The gist of the piece is that the GOP has an image problem that has so confounded the current GOP leadership that they've given up the idea of getting any black votes. While the current GOP leadership hasn't released a statement to that effect, Timothy Johnson, of the Frederick Douglas Foundation provides anecdotal evidence that some GOP candidates have given up on black voters. So that idea is out there. Colonel West says it's a problem with the quality of the GOP's outreach to blacks, that the democrat party has then sequestered to the democrat plantation. Others say it's simply a matter of messaging.
Seems to me that we have some people waiting, or perhaps hoping for, in order to absolve themselves of the responsibility of having to deal with the problem, on the 21st century Moses (or Harriet Tubman in the form of Colonel Allen West) to lead the black community off the democrat plantation and out of socio-economic bondage. While an ennobling sentiment, I believe it misses the mark, by a wide margin. You gonna leave everybody else there or can they be free too?

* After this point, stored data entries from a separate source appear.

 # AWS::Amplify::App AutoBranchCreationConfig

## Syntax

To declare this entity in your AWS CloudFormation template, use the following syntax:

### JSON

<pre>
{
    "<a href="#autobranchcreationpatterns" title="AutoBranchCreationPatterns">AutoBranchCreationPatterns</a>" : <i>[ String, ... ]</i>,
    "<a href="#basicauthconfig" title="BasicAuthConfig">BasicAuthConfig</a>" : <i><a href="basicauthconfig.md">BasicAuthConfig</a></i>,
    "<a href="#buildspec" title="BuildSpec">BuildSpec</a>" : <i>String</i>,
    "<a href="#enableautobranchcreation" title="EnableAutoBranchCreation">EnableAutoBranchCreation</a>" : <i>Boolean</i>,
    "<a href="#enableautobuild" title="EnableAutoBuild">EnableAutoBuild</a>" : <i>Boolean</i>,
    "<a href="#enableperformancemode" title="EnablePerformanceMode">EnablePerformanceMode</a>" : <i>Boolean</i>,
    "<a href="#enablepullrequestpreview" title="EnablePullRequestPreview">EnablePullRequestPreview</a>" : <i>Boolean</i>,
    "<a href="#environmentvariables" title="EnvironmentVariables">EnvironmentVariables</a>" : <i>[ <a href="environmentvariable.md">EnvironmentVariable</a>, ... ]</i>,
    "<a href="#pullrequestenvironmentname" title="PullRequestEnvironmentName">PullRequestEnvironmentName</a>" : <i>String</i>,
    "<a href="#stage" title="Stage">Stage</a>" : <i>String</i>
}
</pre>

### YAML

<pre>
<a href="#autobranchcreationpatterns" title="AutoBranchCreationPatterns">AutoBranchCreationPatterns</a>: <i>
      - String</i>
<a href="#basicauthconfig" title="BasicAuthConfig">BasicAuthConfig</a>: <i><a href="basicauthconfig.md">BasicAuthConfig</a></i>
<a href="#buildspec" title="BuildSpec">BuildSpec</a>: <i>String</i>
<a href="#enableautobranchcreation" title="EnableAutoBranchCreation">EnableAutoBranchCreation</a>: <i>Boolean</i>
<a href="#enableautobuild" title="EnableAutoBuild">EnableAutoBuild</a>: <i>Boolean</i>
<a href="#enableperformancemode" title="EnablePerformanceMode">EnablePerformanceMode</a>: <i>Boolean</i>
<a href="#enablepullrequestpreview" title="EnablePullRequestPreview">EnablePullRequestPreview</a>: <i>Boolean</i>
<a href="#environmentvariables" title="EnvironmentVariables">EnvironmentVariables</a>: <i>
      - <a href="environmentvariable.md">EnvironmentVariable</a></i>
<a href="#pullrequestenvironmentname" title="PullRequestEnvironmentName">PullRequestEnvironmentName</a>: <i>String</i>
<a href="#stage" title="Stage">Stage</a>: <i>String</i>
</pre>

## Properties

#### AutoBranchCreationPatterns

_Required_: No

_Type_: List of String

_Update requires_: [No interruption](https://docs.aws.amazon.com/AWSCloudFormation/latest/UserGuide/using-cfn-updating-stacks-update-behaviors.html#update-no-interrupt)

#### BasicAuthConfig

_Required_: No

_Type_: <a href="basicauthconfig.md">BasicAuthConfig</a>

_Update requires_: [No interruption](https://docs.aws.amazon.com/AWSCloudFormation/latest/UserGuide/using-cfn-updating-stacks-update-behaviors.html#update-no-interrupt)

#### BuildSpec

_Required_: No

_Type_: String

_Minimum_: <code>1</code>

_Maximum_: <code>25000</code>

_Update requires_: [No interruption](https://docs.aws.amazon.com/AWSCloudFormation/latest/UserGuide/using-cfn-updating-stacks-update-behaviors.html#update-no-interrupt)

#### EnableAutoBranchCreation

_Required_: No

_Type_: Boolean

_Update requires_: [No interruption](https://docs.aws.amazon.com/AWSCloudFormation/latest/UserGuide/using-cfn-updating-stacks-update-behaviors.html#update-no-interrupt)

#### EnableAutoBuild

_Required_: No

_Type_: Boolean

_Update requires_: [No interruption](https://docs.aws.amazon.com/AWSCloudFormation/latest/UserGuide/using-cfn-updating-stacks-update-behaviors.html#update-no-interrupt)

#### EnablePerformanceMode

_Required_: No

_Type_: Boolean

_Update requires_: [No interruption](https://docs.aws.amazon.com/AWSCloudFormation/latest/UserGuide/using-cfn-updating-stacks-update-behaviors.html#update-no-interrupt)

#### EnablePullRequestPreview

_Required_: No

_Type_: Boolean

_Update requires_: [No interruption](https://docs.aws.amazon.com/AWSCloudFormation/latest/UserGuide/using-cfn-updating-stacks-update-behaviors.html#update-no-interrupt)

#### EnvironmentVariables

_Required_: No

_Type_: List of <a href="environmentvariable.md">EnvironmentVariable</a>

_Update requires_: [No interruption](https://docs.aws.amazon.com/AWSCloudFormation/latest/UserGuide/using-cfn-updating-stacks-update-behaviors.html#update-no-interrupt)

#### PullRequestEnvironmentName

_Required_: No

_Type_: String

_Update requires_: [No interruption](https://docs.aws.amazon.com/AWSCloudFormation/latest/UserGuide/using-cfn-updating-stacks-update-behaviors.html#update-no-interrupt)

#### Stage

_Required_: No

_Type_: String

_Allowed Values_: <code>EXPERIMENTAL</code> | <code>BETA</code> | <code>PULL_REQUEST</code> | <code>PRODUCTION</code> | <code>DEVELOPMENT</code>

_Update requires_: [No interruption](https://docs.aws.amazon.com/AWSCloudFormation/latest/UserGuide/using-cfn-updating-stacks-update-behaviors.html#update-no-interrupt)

See, it bothers me that people want to make it an ethnocentric issue when that bondage has entrapped an entire underclass in a subsistence existence of government largess, a state of permanent lack - of challenge, ambition, intellectual curiosity, economic opportunity, and hope. Just look at how America reacted to mere campaign slogans consisting of the words hope and change in 2008. To focus on allegedly intractable issues relating to one minority group plays right into the hands of race-baiters and grievance industry hacks on the left, and the reinforces the soft bigotry of low expectations on the right.

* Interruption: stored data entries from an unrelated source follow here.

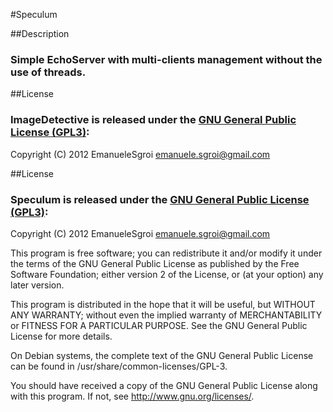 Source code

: #Speculum

##Description

### Simple EchoServer with multi-clients management without the use of threads.

##License

### ImageDetective is released under the [GNU General Public License (GPL3)](https://www.gnu.org/licenses/gpl-3.0.html):
Copyright (C) 2012 EmanueleSgroi <emanuele.sgroi@gmail.com>

##License

### Speculum is released under the [GNU General Public License (GPL3)](https://www.gnu.org/licenses/gpl-3.0.html):
Copyright (C) 2012 EmanueleSgroi <emanuele.sgroi@gmail.com>

This program is free software; you can redistribute it and/or modify
it under the terms of the GNU General Public License as published by
the Free Software Foundation; either version 2 of the License, or (at
your option) any later version.

This program is distributed in the hope that it will be useful, but
WITHOUT ANY WARRANTY; without even the implied warranty of
MERCHANTABILITY or FITNESS FOR A PARTICULAR PURPOSE.  See the GNU
General Public License for more details.

On Debian systems, the complete text of the GNU General Public License
can be found in /usr/share/common-licenses/GPL-3.

You should have received a copy of the GNU General Public License
along with this program. If not, see <http://www.gnu.org/licenses/>.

I was in Walmart last night. I don't go to Walmart as a rule, but I'm traveling on business, away from home and I needed a few things since I extended my trip by a week. There are websites dedicated to "Walmart people", but my observations are not those. I saw all kinds of people and many ethnicities - families, solo adults accompanied by children, morbidly obese people using oxygen on scooters, including a couple shopping together, young couples holding hands. Heard all kinds of conversations about brands, flavors, current events, movie titles and two distinct languages I couldn't understand. I found myself making judgments about the people around me, generalizations in fact, not unlike this Pajamas Media piece and its conventional wisdom. I was thinking in terms of what I thought I knew about the people around me, when I'm really 600 miles from home and know as much as about these people in Walmart as the GOP does about the people it wants to represent. The reality is that ALL THESE are the people the GOP should represent.

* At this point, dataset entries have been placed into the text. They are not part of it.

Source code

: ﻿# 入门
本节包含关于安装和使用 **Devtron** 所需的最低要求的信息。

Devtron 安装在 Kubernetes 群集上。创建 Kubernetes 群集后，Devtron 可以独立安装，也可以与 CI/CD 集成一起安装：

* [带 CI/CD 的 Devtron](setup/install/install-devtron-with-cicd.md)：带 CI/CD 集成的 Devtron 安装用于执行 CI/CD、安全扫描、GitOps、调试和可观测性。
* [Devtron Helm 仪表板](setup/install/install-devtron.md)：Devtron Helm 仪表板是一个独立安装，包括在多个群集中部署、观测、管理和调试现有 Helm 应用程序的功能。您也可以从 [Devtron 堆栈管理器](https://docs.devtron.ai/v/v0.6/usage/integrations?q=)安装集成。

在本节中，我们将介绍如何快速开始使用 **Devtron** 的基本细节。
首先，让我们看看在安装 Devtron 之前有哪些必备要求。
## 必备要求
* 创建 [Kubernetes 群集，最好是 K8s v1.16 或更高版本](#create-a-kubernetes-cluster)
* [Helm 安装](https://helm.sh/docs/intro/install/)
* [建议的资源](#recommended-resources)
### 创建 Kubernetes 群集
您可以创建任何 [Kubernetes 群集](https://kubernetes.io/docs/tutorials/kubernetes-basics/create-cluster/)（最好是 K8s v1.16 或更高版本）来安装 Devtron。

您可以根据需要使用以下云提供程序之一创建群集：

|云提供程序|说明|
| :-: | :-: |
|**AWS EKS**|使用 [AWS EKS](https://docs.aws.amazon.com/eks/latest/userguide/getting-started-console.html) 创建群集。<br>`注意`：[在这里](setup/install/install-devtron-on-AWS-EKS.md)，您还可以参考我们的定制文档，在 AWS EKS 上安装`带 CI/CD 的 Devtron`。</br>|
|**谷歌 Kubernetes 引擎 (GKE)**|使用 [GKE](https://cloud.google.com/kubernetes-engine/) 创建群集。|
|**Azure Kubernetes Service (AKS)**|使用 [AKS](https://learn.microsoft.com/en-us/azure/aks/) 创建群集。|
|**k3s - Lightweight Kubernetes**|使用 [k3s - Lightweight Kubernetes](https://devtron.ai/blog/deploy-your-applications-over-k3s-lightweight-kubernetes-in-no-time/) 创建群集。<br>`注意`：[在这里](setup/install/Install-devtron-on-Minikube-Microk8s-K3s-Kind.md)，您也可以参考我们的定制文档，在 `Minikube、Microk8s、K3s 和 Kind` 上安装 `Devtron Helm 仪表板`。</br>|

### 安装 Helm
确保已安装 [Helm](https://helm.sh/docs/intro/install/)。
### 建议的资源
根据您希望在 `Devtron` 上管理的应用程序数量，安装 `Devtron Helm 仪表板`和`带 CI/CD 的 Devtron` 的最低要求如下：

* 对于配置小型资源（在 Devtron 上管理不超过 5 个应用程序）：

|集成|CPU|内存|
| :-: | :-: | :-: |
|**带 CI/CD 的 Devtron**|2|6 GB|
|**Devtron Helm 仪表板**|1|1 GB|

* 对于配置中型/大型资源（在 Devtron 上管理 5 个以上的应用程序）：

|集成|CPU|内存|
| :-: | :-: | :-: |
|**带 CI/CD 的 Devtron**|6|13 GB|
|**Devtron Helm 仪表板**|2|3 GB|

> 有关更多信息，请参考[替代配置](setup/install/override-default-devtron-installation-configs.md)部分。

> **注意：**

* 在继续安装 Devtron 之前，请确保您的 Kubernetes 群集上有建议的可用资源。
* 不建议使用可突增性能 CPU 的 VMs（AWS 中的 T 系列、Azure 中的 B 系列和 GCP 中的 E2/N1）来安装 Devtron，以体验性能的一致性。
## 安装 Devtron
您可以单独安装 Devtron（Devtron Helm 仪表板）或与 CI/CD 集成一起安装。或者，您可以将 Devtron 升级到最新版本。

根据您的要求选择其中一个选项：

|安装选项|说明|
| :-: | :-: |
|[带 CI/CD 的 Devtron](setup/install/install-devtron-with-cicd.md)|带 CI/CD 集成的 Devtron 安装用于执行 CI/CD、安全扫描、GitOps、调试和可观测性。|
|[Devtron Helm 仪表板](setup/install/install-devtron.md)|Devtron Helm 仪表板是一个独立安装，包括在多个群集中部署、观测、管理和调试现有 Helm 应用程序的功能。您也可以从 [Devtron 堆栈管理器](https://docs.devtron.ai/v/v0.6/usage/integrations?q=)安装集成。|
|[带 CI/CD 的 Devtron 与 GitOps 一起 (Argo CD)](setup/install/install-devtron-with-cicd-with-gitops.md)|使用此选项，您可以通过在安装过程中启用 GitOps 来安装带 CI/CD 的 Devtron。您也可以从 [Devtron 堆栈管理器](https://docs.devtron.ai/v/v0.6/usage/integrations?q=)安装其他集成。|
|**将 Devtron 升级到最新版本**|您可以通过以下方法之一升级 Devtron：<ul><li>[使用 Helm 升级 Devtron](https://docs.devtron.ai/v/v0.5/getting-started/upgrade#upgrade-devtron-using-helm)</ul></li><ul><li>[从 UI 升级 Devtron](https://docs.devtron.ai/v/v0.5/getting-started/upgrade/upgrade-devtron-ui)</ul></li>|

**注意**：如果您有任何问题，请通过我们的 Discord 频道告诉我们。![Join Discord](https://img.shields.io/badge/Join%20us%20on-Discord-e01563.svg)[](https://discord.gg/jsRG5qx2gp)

The real challenge in this most political of all seasons is to not see people just as demographics. To not propound ideas and notions which confine voters to barrios and backwoods, city and country, but to see them as Americans, imbued with all the distinctiveness and individualism that term confers. Once the GOP recognizes this, recovers from its embrace of the soft bigotry of low expectations, and speaks to Americans of every race as joint heirs to life, liberty and the pursuit of happiness, it won't need Moses or Harriet Tubman. And the democrat plantation will be a distant memory.
Eternal vigilance is the price of liberty, especially when there are so many yearning to be free....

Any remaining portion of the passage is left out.